Exercise instructions:
When the string "Snowflake" occurs in a line of the records, show that line.

★ ★ ★ ★ ★

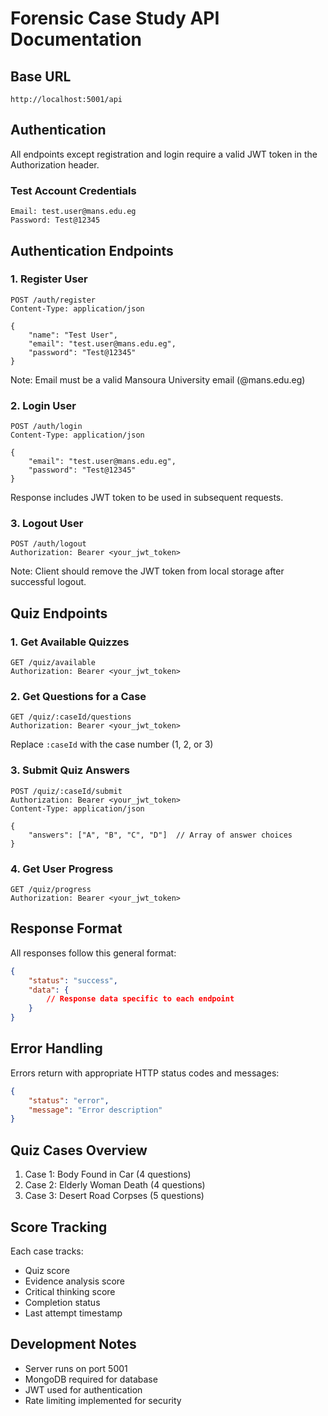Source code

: # Forensic Case Study API Documentation

## Base URL
```
http://localhost:5001/api
```

## Authentication
All endpoints except registration and login require a valid JWT token in the Authorization header.

### Test Account Credentials
```
Email: test.user@mans.edu.eg
Password: Test@12345
```

## Authentication Endpoints

### 1. Register User
```http
POST /auth/register
Content-Type: application/json

{
    "name": "Test User",
    "email": "test.user@mans.edu.eg",
    "password": "Test@12345"
}
```
Note: Email must be a valid Mansoura University email (@mans.edu.eg)

### 2. Login User
```http
POST /auth/login
Content-Type: application/json

{
    "email": "test.user@mans.edu.eg",
    "password": "Test@12345"
}
```
Response includes JWT token to be used in subsequent requests.

### 3. Logout User
```http
POST /auth/logout
Authorization: Bearer <your_jwt_token>
```
Note: Client should remove the JWT token from local storage after successful logout.

## Quiz Endpoints

### 1. Get Available Quizzes
```http
GET /quiz/available
Authorization: Bearer <your_jwt_token>
```

### 2. Get Questions for a Case
```http
GET /quiz/:caseId/questions
Authorization: Bearer <your_jwt_token>
```
Replace `:caseId` with the case number (1, 2, or 3)

### 3. Submit Quiz Answers
```http
POST /quiz/:caseId/submit
Authorization: Bearer <your_jwt_token>
Content-Type: application/json

{
    "answers": ["A", "B", "C", "D"]  // Array of answer choices
}
```

### 4. Get User Progress
```http
GET /quiz/progress
Authorization: Bearer <your_jwt_token>
```

## Response Format
All responses follow this general format:
```json
{
    "status": "success",
    "data": {
        // Response data specific to each endpoint
    }
}
```

## Error Handling
Errors return with appropriate HTTP status codes and messages:
```json
{
    "status": "error",
    "message": "Error description"
}
```

## Quiz Cases Overview
1. Case 1: Body Found in Car (4 questions)
2. Case 2: Elderly Woman Death (4 questions)
3. Case 3: Desert Road Corpses (5 questions)

## Score Tracking
Each case tracks:
- Quiz score
- Evidence analysis score
- Critical thinking score
- Completion status
- Last attempt timestamp

## Development Notes
- Server runs on port 5001
- MongoDB required for database
- JWT used for authentication
- Rate limiting implemented for security
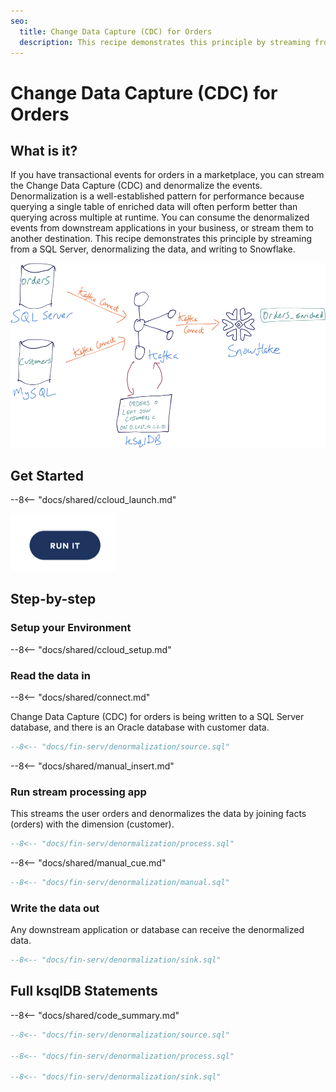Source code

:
 ```yaml
---
seo:
  title: Change Data Capture (CDC) for Orders
  description: This recipe demonstrates this principle by streaming from a SQL Server, denormalizing the data, and writing to Snowflake.
---
```


# Change Data Capture (CDC) for Orders

## What is it?

If you have transactional events for orders in a marketplace, you can stream the Change Data Capture (CDC) and denormalize the events.
Denormalization is a well-established pattern for performance because querying a single table of enriched data will often perform better than querying across multiple at runtime.
You can consume the denormalized events from  downstream applications in your business, or stream them to another destination.
This recipe demonstrates this principle by streaming from a SQL Server, denormalizing the data, and writing to Snowflake.

![denormalized](../../img/denormalized-data.png)

## Get Started

--8<-- "docs/shared/ccloud_launch.md"

<a href="https://www.confluent.io/confluent-cloud/tryfree/"><img src="../../img/launch.png" /></a>

## Step-by-step

### Setup your Environment

--8<-- "docs/shared/ccloud_setup.md"

### Read the data in

--8<-- "docs/shared/connect.md"

Change Data Capture (CDC) for orders is being written to a SQL Server database, and there is an Oracle database with customer data.

```sql
--8<-- "docs/fin-serv/denormalization/source.sql"
```

--8<-- "docs/shared/manual_insert.md"

### Run stream processing app

This streams the user orders and denormalizes the data by joining facts (orders) with the dimension (customer).

```sql
--8<-- "docs/fin-serv/denormalization/process.sql"
```

--8<-- "docs/shared/manual_cue.md"

```sql
--8<-- "docs/fin-serv/denormalization/manual.sql"
```

### Write the data out

Any downstream application or database can receive the denormalized data.

```sql
--8<-- "docs/fin-serv/denormalization/sink.sql"
```

## Full ksqlDB Statements

--8<-- "docs/shared/code_summary.md"

```sql
--8<-- "docs/fin-serv/denormalization/source.sql"

--8<-- "docs/fin-serv/denormalization/process.sql"

--8<-- "docs/fin-serv/denormalization/sink.sql"
```

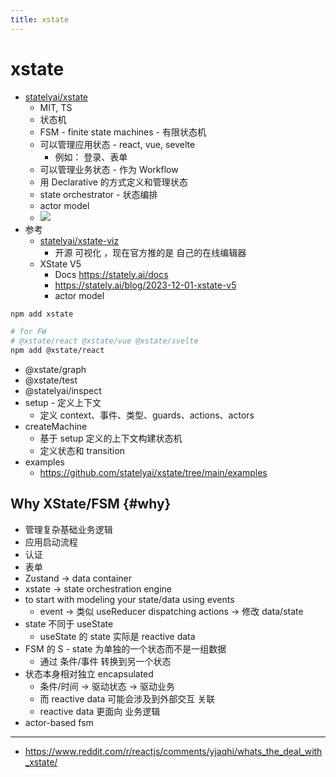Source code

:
 ```yaml
---
title: xstate
---
```


# xstate

- [statelyai/xstate](https://github.com/statelyai/xstate)
  - MIT, TS
  - 状态机
  - FSM - finite state machines - 有限状态机
  - 可以管理应用状态 - react, vue, sevelte
    - 例如： 登录、表单
  - 可以管理业务状态 - 作为 Workflow
  - 用 Declarative 的方式定义和管理状态
  - state orchestrator - 状态编排
  - actor model
  - ![](https://badgen.net/bundlephobia/min/xstate)
- 参考
  - [statelyai/xstate-viz](https://github.com/statelyai/xstate-viz)
    - 开源 可视化 ，现在官方推的是 自己的在线编辑器
  - XState V5
    - Docs https://stately.ai/docs
    - https://stately.ai/blog/2023-12-01-xstate-v5
    - actor model

```bash
npm add xstate

# for FW
# @xstate/react @xstate/vue @xstate/svelte
npm add @xstate/react
```

- @xstate/graph
- @xstate/test
- @statelyai/inspect
- setup - 定义上下文
  - 定义 context、事件、类型、guards、actions、actors
- createMachine
  - 基于 setup 定义的上下文构建状态机
  - 定义状态和 transition
- examples
  - https://github.com/statelyai/xstate/tree/main/examples

## Why XState/FSM {#why}

- 管理复杂基础业务逻辑
- 应用启动流程
- 认证
- 表单
- Zustand -> data container
- xstate -> state orchestration engine
- to start with modeling your state/data using events
  - event -> 类似 useReducer dispatching actions -> 修改 data/state
- state 不同于 useState
  - useState 的 state 实际是 reactive data
- FSM 的 S - state 为单独的一个状态而不是一组数据
  - 通过 条件/事件 转换到另一个状态
- 状态本身相对独立 encapsulated
  - 条件/时间 -> 驱动状态 -> 驱动业务
  - 而 reactive data 可能会涉及到外部交互 关联
  - reactive data 更面向 业务逻辑
- actor-based fsm

---

- https://www.reddit.com/r/reactjs/comments/yjaqhi/whats_the_deal_with_xstate/

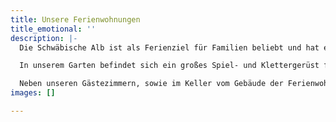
```yaml
---
title: Unsere Ferienwohnungen
title_emotional: ''
description: |-
  Die Schwäbische Alb ist als Ferienziel für Familien beliebt und hat enorm viel zu bieten. Unsere komfortablen Ferienwohnungen sind ein idealer Ausgangspunkt für Ausflüge und Erkundungen aller Art.

  In unserem Garten befindet sich ein großes Spiel- und Klettergerüst für unsere kleinen Gäste. Er bietet unseren Gästen Platz zum Grillen und Sonnen. In unmittelbarer Nähe unseres Grundstücks gibt es einen großzügigen Motorik-Spielplatz mit angeschlossenem Bolzplatz.

  Neben unseren Gästezimmern, sowie im Keller vom Gebäude der Ferienwohnungen "Am Pfarrgarten 23" stehen Ihnen Waschmaschinen und Trockner mit Münzeinwurf zur Verfügung. In Wohnung Nr. 1 gibt es eine Waschmaschine mit Münzeinwurf.
images: []

---
```

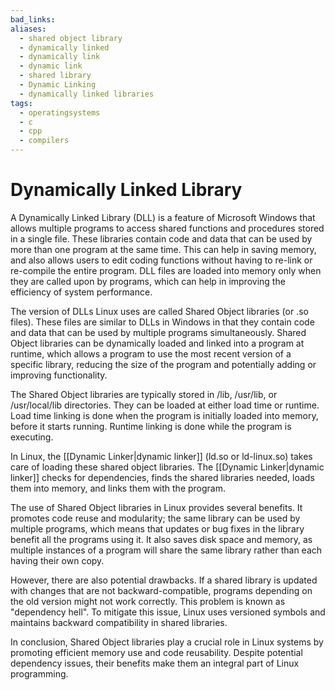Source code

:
```yaml
---
bad_links: 
aliases:
  - shared object library
  - dynamically linked
  - dynamically link
  - dynamic link
  - shared library
  - Dynamic Linking
  - dynamically linked libraries
tags:
  - operatingsystems
  - c
  - cpp
  - compilers
---
```

# Dynamically Linked Library

A Dynamically Linked Library (DLL) is a feature of Microsoft Windows that allows multiple programs to access shared functions and procedures stored in a single file. These libraries contain code and data that can be used by more than one program at the same time. This can help in saving memory, and also allows users to edit coding functions without having to re-link or re-compile the entire program. DLL files are loaded into memory only when they are called upon by programs, which can help in improving the efficiency of system performance.

The version of DLLs Linux uses are called Shared Object libraries (or .so files). These files are similar to DLLs in Windows in that they contain code and data that can be used by multiple programs simultaneously. Shared Object libraries can be dynamically loaded and linked into a program at runtime, which allows a program to use the most recent version of a specific library, reducing the size of the program and potentially adding or improving functionality.

The Shared Object libraries are typically stored in /lib, /usr/lib, or /usr/local/lib directories. They can be loaded at either load time or runtime. Load time linking is done when the program is initially loaded into memory, before it starts running. Runtime linking is done while the program is executing.

In Linux, the [[Dynamic Linker|dynamic linker]] (ld.so or ld-linux.so) takes care of loading these shared object libraries. The [[Dynamic Linker|dynamic linker]] checks for dependencies, finds the shared libraries needed, loads them into memory, and links them with the program.

The use of Shared Object libraries in Linux provides several benefits. It promotes code reuse and modularity; the same library can be used by multiple programs, which means that updates or bug fixes in the library benefit all the programs using it. It also saves disk space and memory, as multiple instances of a program will share the same library rather than each having their own copy.

However, there are also potential drawbacks. If a shared library is updated with changes that are not backward-compatible, programs depending on the old version might not work correctly. This problem is known as "dependency hell". To mitigate this issue, Linux uses versioned symbols and maintains backward compatibility in shared libraries.

In conclusion, Shared Object libraries play a crucial role in Linux systems by promoting efficient memory use and code reusability. Despite potential dependency issues, their benefits make them an integral part of Linux programming.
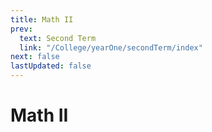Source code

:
 ```yaml
---
title: Math II
prev:
  text: Second Term
  link: "/College/yearOne/secondTerm/index"
next: false
lastUpdated: false
---
```


# Math II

★ ★ ★ ★ ★

Task response:
  description: This recipe demonstrates this principle by streaming from a SQL Server, denormalizing the data, and writing to Snowflake.
This recipe demonstrates this principle by streaming from a SQL Server, denormalizing the data, and writing to Snowflake.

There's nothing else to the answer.